Your task:
A faithful copy of the whole listing is required, with nothing left out.

Extracted data:
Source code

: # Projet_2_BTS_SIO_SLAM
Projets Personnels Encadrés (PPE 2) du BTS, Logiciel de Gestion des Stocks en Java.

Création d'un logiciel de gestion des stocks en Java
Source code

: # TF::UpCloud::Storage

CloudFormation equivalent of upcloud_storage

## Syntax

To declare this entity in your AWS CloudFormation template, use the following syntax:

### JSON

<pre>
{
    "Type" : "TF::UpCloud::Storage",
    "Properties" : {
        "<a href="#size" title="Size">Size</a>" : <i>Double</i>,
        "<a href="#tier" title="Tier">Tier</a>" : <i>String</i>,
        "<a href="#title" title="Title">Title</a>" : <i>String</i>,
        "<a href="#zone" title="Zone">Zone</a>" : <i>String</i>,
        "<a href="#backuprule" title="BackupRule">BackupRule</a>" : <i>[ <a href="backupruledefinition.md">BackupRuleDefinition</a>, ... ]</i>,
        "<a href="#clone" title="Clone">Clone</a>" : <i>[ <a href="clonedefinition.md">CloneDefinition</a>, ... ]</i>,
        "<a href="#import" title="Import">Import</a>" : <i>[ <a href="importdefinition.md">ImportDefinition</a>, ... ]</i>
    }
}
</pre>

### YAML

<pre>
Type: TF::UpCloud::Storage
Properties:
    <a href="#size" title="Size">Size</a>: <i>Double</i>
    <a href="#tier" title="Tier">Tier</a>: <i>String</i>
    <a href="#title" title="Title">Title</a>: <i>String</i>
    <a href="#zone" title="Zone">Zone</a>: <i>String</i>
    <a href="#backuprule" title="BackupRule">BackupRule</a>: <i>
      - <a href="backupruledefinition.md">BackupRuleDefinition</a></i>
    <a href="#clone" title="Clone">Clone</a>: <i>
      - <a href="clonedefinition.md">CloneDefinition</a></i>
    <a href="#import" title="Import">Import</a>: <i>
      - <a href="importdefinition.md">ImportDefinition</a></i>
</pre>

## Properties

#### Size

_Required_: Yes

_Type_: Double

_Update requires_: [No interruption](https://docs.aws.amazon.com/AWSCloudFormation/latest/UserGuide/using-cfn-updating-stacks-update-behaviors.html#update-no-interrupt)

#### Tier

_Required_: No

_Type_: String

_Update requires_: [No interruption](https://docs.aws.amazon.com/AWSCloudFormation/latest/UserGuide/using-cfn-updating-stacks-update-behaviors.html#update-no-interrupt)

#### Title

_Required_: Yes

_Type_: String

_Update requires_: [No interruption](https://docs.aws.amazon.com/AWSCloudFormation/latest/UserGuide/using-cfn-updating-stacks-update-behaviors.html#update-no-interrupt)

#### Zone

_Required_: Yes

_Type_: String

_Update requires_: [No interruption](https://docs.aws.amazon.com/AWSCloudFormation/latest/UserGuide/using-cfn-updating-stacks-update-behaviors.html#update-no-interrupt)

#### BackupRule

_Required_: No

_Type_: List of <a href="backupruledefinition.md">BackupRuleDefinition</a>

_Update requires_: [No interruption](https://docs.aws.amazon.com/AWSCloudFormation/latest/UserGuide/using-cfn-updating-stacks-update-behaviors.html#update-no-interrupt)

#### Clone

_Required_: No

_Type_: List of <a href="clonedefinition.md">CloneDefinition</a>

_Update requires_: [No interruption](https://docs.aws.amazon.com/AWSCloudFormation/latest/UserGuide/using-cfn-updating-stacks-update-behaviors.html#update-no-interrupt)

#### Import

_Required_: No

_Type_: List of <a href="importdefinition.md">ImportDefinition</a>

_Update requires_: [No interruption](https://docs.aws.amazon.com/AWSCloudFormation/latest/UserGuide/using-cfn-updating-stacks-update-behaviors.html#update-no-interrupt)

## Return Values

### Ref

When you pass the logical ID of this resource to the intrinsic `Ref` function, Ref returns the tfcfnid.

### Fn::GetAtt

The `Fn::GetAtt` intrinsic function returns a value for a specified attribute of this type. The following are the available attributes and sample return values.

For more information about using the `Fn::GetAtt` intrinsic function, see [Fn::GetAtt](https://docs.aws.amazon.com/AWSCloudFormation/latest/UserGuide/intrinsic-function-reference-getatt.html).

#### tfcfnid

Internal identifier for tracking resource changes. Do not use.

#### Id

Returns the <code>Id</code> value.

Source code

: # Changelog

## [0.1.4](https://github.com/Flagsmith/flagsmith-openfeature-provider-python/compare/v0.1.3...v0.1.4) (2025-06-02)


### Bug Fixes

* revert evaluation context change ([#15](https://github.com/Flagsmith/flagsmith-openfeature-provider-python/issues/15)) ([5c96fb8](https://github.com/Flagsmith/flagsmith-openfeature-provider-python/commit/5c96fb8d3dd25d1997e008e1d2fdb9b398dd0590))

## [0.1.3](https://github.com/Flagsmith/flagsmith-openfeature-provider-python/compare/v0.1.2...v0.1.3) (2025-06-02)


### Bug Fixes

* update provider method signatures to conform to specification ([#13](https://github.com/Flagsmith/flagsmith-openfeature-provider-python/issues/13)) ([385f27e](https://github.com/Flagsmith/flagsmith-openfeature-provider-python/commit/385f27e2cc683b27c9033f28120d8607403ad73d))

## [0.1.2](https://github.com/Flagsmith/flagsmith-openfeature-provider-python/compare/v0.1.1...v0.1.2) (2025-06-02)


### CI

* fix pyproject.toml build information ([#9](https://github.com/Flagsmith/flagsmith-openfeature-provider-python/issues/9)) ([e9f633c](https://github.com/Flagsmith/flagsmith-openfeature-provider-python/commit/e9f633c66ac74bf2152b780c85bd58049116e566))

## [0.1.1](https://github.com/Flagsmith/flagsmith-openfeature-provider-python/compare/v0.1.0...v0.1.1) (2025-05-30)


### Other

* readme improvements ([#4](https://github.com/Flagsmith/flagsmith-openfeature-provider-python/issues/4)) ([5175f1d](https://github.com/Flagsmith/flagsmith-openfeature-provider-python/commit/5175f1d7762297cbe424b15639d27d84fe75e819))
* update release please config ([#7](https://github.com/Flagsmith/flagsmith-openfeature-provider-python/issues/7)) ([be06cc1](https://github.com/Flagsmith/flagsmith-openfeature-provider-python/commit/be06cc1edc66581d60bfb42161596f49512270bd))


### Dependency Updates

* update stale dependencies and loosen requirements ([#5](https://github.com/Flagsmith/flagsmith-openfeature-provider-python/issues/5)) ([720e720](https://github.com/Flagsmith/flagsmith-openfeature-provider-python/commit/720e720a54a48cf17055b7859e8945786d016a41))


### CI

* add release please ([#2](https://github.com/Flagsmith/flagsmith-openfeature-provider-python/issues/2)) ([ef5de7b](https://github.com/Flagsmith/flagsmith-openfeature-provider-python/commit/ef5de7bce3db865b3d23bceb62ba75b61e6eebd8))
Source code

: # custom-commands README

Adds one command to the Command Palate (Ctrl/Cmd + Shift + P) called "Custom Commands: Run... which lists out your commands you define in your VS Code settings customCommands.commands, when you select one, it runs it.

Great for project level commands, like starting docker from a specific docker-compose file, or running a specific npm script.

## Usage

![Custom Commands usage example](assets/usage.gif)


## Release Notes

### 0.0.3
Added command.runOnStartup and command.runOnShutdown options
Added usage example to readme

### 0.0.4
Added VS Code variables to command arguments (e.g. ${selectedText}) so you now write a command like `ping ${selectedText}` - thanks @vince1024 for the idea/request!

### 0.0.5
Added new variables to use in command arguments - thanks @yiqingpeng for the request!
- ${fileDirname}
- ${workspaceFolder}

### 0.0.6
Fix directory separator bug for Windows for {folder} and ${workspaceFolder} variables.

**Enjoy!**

Task solution:
Source code

: # Projet_2_BTS_SIO_SLAM
Projets Personnels Encadrés (PPE 2) du BTS, Logiciel de Gestion des Stocks en Java.

Création d'un logiciel de gestion des stocks en Java
Source code

: # TF::UpCloud::Storage

CloudFormation equivalent of upcloud_storage

## Syntax

To declare this entity in your AWS CloudFormation template, use the following syntax:

### JSON

<pre>
{
    "Type" : "TF::UpCloud::Storage",
    "Properties" : {
        "<a href="#size" title="Size">Size</a>" : <i>Double</i>,
        "<a href="#tier" title="Tier">Tier</a>" : <i>String</i>,
        "<a href="#title" title="Title">Title</a>" : <i>String</i>,
        "<a href="#zone" title="Zone">Zone</a>" : <i>String</i>,
        "<a href="#backuprule" title="BackupRule">BackupRule</a>" : <i>[ <a href="backupruledefinition.md">BackupRuleDefinition</a>, ... ]</i>,
        "<a href="#clone" title="Clone">Clone</a>" : <i>[ <a href="clonedefinition.md">CloneDefinition</a>, ... ]</i>,
        "<a href="#import" title="Import">Import</a>" : <i>[ <a href="importdefinition.md">ImportDefinition</a>, ... ]</i>
    }
}
</pre>

### YAML

<pre>
Type: TF::UpCloud::Storage
Properties:
    <a href="#size" title="Size">Size</a>: <i>Double</i>
    <a href="#tier" title="Tier">Tier</a>: <i>String</i>
    <a href="#title" title="Title">Title</a>: <i>String</i>
    <a href="#zone" title="Zone">Zone</a>: <i>String</i>
    <a href="#backuprule" title="BackupRule">BackupRule</a>: <i>
      - <a href="backupruledefinition.md">BackupRuleDefinition</a></i>
    <a href="#clone" title="Clone">Clone</a>: <i>
      - <a href="clonedefinition.md">CloneDefinition</a></i>
    <a href="#import" title="Import">Import</a>: <i>
      - <a href="importdefinition.md">ImportDefinition</a></i>
</pre>

## Properties

#### Size

_Required_: Yes

_Type_: Double

_Update requires_: [No interruption](https://docs.aws.amazon.com/AWSCloudFormation/latest/UserGuide/using-cfn-updating-stacks-update-behaviors.html#update-no-interrupt)

#### Tier

_Required_: No

_Type_: String

_Update requires_: [No interruption](https://docs.aws.amazon.com/AWSCloudFormation/latest/UserGuide/using-cfn-updating-stacks-update-behaviors.html#update-no-interrupt)

#### Title

_Required_: Yes

_Type_: String

_Update requires_: [No interruption](https://docs.aws.amazon.com/AWSCloudFormation/latest/UserGuide/using-cfn-updating-stacks-update-behaviors.html#update-no-interrupt)

#### Zone

_Required_: Yes

_Type_: String

_Update requires_: [No interruption](https://docs.aws.amazon.com/AWSCloudFormation/latest/UserGuide/using-cfn-updating-stacks-update-behaviors.html#update-no-interrupt)

#### BackupRule

_Required_: No

_Type_: List of <a href="backupruledefinition.md">BackupRuleDefinition</a>

_Update requires_: [No interruption](https://docs.aws.amazon.com/AWSCloudFormation/latest/UserGuide/using-cfn-updating-stacks-update-behaviors.html#update-no-interrupt)

#### Clone

_Required_: No

_Type_: List of <a href="clonedefinition.md">CloneDefinition</a>

_Update requires_: [No interruption](https://docs.aws.amazon.com/AWSCloudFormation/latest/UserGuide/using-cfn-updating-stacks-update-behaviors.html#update-no-interrupt)

#### Import

_Required_: No

_Type_: List of <a href="importdefinition.md">ImportDefinition</a>

_Update requires_: [No interruption](https://docs.aws.amazon.com/AWSCloudFormation/latest/UserGuide/using-cfn-updating-stacks-update-behaviors.html#update-no-interrupt)

## Return Values

### Ref

When you pass the logical ID of this resource to the intrinsic `Ref` function, Ref returns the tfcfnid.

### Fn::GetAtt

The `Fn::GetAtt` intrinsic function returns a value for a specified attribute of this type. The following are the available attributes and sample return values.

For more information about using the `Fn::GetAtt` intrinsic function, see [Fn::GetAtt](https://docs.aws.amazon.com/AWSCloudFormation/latest/UserGuide/intrinsic-function-reference-getatt.html).

#### tfcfnid

Internal identifier for tracking resource changes. Do not use.

#### Id

Returns the <code>Id</code> value.

Source code

: # Changelog

## [0.1.4](https://github.com/Flagsmith/flagsmith-openfeature-provider-python/compare/v0.1.3...v0.1.4) (2025-06-02)


### Bug Fixes

* revert evaluation context change ([#15](https://github.com/Flagsmith/flagsmith-openfeature-provider-python/issues/15)) ([5c96fb8](https://github.com/Flagsmith/flagsmith-openfeature-provider-python/commit/5c96fb8d3dd25d1997e008e1d2fdb9b398dd0590))

## [0.1.3](https://github.com/Flagsmith/flagsmith-openfeature-provider-python/compare/v0.1.2...v0.1.3) (2025-06-02)


### Bug Fixes

* update provider method signatures to conform to specification ([#13](https://github.com/Flagsmith/flagsmith-openfeature-provider-python/issues/13)) ([385f27e](https://github.com/Flagsmith/flagsmith-openfeature-provider-python/commit/385f27e2cc683b27c9033f28120d8607403ad73d))

## [0.1.2](https://github.com/Flagsmith/flagsmith-openfeature-provider-python/compare/v0.1.1...v0.1.2) (2025-06-02)


### CI

* fix pyproject.toml build information ([#9](https://github.com/Flagsmith/flagsmith-openfeature-provider-python/issues/9)) ([e9f633c](https://github.com/Flagsmith/flagsmith-openfeature-provider-python/commit/e9f633c66ac74bf2152b780c85bd58049116e566))

## [0.1.1](https://github.com/Flagsmith/flagsmith-openfeature-provider-python/compare/v0.1.0...v0.1.1) (2025-05-30)


### Other

* readme improvements ([#4](https://github.com/Flagsmith/flagsmith-openfeature-provider-python/issues/4)) ([5175f1d](https://github.com/Flagsmith/flagsmith-openfeature-provider-python/commit/5175f1d7762297cbe424b15639d27d84fe75e819))
* update release please config ([#7](https://github.com/Flagsmith/flagsmith-openfeature-provider-python/issues/7)) ([be06cc1](https://github.com/Flagsmith/flagsmith-openfeature-provider-python/commit/be06cc1edc66581d60bfb42161596f49512270bd))


### Dependency Updates

* update stale dependencies and loosen requirements ([#5](https://github.com/Flagsmith/flagsmith-openfeature-provider-python/issues/5)) ([720e720](https://github.com/Flagsmith/flagsmith-openfeature-provider-python/commit/720e720a54a48cf17055b7859e8945786d016a41))


### CI

* add release please ([#2](https://github.com/Flagsmith/flagsmith-openfeature-provider-python/issues/2)) ([ef5de7b](https://github.com/Flagsmith/flagsmith-openfeature-provider-python/commit/ef5de7bce3db865b3d23bceb62ba75b61e6eebd8))
Source code

: # custom-commands README

Adds one command to the Command Palate (Ctrl/Cmd + Shift + P) called "Custom Commands: Run... which lists out your commands you define in your VS Code settings customCommands.commands, when you select one, it runs it.

Great for project level commands, like starting docker from a specific docker-compose file, or running a specific npm script.

## Usage

![Custom Commands usage example](assets/usage.gif)


## Release Notes

### 0.0.3
Added command.runOnStartup and command.runOnShutdown options
Added usage example to readme

### 0.0.4
Added VS Code variables to command arguments (e.g. ${selectedText}) so you now write a command like `ping ${selectedText}` - thanks @vince1024 for the idea/request!

### 0.0.5
Added new variables to use in command arguments - thanks @yiqingpeng for the request!
- ${fileDirname}
- ${workspaceFolder}

### 0.0.6
Fix directory separator bug for Windows for {folder} and ${workspaceFolder} variables.

**Enjoy!**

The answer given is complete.